* **Data for processing**:
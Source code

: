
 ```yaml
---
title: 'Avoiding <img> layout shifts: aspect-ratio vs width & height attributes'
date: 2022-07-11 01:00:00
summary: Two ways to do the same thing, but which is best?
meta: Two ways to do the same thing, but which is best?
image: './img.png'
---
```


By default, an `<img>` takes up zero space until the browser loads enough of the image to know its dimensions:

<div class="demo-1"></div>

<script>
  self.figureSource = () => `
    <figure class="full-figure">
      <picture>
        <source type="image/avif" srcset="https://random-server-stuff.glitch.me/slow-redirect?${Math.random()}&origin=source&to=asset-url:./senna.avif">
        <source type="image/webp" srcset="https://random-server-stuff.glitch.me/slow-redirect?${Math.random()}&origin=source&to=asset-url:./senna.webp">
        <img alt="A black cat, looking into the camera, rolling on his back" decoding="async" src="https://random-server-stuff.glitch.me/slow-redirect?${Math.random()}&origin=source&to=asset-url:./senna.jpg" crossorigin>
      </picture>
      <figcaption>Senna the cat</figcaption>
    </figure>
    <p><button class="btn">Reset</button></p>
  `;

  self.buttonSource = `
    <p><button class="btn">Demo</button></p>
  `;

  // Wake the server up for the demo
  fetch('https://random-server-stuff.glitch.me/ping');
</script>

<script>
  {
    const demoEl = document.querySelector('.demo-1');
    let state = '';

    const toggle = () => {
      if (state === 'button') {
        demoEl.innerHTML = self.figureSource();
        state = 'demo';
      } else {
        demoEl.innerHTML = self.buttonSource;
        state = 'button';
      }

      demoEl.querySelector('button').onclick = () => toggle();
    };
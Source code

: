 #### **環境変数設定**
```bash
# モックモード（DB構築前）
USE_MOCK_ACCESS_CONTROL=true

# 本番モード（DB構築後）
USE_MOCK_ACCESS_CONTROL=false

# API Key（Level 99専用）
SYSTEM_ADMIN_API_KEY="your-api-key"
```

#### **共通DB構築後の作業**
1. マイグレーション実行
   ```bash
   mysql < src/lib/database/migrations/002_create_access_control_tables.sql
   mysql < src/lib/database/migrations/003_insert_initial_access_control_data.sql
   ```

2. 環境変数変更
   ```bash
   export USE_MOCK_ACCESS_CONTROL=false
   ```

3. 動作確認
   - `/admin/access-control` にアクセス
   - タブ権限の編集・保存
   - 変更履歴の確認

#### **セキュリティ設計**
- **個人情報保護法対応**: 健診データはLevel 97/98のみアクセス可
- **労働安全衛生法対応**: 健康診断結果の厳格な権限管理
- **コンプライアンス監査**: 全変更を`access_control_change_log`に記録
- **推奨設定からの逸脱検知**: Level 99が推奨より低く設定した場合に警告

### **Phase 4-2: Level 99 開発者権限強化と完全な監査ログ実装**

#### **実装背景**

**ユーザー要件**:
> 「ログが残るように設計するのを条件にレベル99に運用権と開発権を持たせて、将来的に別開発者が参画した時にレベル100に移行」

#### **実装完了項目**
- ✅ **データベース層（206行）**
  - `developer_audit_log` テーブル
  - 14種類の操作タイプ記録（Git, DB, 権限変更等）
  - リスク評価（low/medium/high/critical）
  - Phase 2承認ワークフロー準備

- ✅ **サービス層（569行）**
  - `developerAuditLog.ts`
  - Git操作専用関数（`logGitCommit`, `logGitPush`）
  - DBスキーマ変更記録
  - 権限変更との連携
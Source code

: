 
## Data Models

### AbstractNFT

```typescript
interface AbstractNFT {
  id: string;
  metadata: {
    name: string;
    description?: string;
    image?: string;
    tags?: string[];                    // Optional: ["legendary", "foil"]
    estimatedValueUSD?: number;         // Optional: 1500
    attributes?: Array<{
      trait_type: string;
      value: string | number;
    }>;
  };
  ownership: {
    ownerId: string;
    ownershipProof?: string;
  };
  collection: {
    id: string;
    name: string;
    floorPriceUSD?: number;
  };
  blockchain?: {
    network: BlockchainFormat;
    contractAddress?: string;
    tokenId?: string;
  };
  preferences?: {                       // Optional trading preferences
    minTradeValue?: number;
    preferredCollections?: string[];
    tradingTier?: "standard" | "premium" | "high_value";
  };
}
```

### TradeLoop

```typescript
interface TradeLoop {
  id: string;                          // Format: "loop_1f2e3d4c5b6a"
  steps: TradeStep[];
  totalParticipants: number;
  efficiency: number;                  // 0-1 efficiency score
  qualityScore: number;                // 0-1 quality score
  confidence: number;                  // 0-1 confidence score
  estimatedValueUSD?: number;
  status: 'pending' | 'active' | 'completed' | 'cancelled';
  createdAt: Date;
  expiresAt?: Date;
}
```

* **Activity**: Return a copy of each line in the entries that contains "migrations".

* **Task result**:
   mysql < src/lib/database/migrations/002_create_access_control_tables.sql
   mysql < src/lib/database/migrations/003_insert_initial_access_control_data.sql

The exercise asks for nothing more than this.